Gene expression is post-transcriptionally regulated by different types of non-coding RNAs. Among them, microRNAs (miRNAs) inhibit translation or facilitate degradation of target messenger RNAs (mRNAs; Carthew and Sontheimer, 2009). Primary miRNA transcripts are produced by RNA polymerases II and III and processed in the nucleus by the RNase III enzyme Drosha into pre-miRNAs (Lee et al., 2002, 2003, 2004; Yi et al., 2003; Lund et al., 2004; Han et al., 2006). Once shuttled into the cytoplasm, pre-miRNAs are further processed by another RNase III enzyme, Dicer, to produce 19- to 24- base-pair long polynucleotides. These mature miRNAs are incorporated into the RNA-induced silencing complex (RISC), where they interact with the core component protein Argonaute (Ago; Grishok et al., 2001; Hutvagner et al., 2001; Ketting et al., 2001; Hutvagner and Zamore, 2002; Lee et al., 2002; Mourelatos et al., 2002; Lingel et al., 2003). RISC is the functional unit of miRNA-mediated regulation. It uses the “seed sequence” of the miRNA to recognize complementary regions mainly in the 3′ UTRs of mRNAs being targeted for degradation or translational silencing (Hutvagner and Zamore, 2002; Lewis et al., 2005; Pillai et al., 2007). Recent studies have revealed the critical role of miRNAs in tuning immunity. Immune cells express unique miRNA profiles which contribute to their respective functions (Kuchen et al., 2010) and change their miRNA repertoires in response to varying stimuli such as T cell receptor (TCR) activation (Bronevetsky et al., 2013). The past decade has seen many fascinating discoveries about the role of miRNAs in immunity. Unfortunately, the complex natures of the miRNA-mediated gene regulation as well as existing technical challenges have also slowed down research progress.
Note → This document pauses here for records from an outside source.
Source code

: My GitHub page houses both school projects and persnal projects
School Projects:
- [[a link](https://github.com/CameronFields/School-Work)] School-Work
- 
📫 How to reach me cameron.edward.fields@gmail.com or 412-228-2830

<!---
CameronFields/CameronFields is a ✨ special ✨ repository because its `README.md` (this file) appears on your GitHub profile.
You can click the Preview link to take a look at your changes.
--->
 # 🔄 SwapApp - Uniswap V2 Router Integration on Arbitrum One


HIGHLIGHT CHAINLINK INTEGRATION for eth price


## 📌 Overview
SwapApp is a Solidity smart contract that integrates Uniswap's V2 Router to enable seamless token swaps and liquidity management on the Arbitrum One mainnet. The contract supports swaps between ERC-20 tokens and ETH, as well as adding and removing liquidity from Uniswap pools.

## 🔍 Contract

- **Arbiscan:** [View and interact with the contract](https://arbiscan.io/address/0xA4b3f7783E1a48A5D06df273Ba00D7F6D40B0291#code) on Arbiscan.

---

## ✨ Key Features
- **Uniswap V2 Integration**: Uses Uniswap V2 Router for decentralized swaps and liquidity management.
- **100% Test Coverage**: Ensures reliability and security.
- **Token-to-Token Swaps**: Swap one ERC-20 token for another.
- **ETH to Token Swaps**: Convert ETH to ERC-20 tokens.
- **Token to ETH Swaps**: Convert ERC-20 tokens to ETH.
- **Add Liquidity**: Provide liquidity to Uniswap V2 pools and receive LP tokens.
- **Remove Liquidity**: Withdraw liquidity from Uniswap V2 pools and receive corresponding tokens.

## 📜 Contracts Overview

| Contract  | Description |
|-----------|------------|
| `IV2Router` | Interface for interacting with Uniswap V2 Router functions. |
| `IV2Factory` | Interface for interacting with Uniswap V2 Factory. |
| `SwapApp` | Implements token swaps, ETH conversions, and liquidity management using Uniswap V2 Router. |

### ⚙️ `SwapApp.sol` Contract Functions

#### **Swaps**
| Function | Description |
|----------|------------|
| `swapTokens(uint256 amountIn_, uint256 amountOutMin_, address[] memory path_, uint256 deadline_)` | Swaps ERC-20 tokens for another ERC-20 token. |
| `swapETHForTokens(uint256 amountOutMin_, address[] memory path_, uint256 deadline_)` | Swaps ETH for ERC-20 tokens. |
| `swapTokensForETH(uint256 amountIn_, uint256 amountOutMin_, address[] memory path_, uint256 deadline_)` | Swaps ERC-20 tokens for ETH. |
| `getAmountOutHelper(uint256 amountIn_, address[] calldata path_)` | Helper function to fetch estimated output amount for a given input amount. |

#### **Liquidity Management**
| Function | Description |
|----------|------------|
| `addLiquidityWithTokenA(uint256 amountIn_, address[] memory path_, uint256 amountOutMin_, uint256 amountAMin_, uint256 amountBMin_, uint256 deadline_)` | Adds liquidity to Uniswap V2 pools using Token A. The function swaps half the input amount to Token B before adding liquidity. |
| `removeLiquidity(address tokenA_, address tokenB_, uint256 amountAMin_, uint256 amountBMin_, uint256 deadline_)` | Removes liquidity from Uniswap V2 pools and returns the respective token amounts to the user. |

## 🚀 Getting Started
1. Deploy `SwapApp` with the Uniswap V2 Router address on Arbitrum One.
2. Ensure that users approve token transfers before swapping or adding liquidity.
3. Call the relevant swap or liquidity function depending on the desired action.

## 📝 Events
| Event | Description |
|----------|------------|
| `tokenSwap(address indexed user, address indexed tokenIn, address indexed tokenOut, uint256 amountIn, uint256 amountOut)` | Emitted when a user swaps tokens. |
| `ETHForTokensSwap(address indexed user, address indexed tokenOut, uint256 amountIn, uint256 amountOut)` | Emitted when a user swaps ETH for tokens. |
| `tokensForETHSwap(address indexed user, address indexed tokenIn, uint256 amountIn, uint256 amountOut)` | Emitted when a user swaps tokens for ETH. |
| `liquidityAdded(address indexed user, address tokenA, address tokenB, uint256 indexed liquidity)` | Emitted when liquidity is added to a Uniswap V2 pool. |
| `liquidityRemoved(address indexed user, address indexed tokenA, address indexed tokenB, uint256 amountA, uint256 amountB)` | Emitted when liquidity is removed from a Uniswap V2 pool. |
Current Progress in miRNA Research in Immunity
Progress in Functional Assessment of miRNAs in Immune Cell Development and Function
MicroRNAs were initially discovered for their role in influencing cell fate and differentiation decisions during the development of an organism (Bartel, 2004). In the past decade, mounting evidence has demonstrated that miRNAs are equally important in regulating the immune system. Efforts to discover the cellular and molecular mechanisms of miRNA-mediated immune regulation have relied on gain-of-function and loss-of-function approaches. The general importance of miRNAs in immune cells has been repeatedly confirmed by deletion of key components of the miRNA biogenesis pathway such as Ago, Dicer, and Drosha (Cobb et al., 2005, 2006; Muljo et al., 2005; O’Carroll et al., 2007; Koralov et al., 2008). These gross loss-of-function experiments revealed two important characteristics of miRNA-mediated regulation. First, miRNAs regulate the survival and proliferative function of precursor cells and influence the number and type of differentiated cells that are produced during hematopoiesis and immune responses. In some instances, deletion of all miRNAs greatly promoted one cell type while impairing another. Second, immune cells require miRNAs to carry out their normal functions. Indeed, deletion of Dicer or Drosha in regulatory T (Treg) cells compromised their suppressive capacity and resulted in autoimmune phenotypes (Chong et al., 2008; Liston et al., 2008; Zhou et al., 2008). Taken together, it was reasonable to conclude that miRNA-mediated gene regulation is involved in controlling all aspects of immunity and miRNA dysregulation results in immune-associated phenotypes such as chronic inflammation and autoimmunity by disrupting the normal development, homeostasis, and function of immune cells.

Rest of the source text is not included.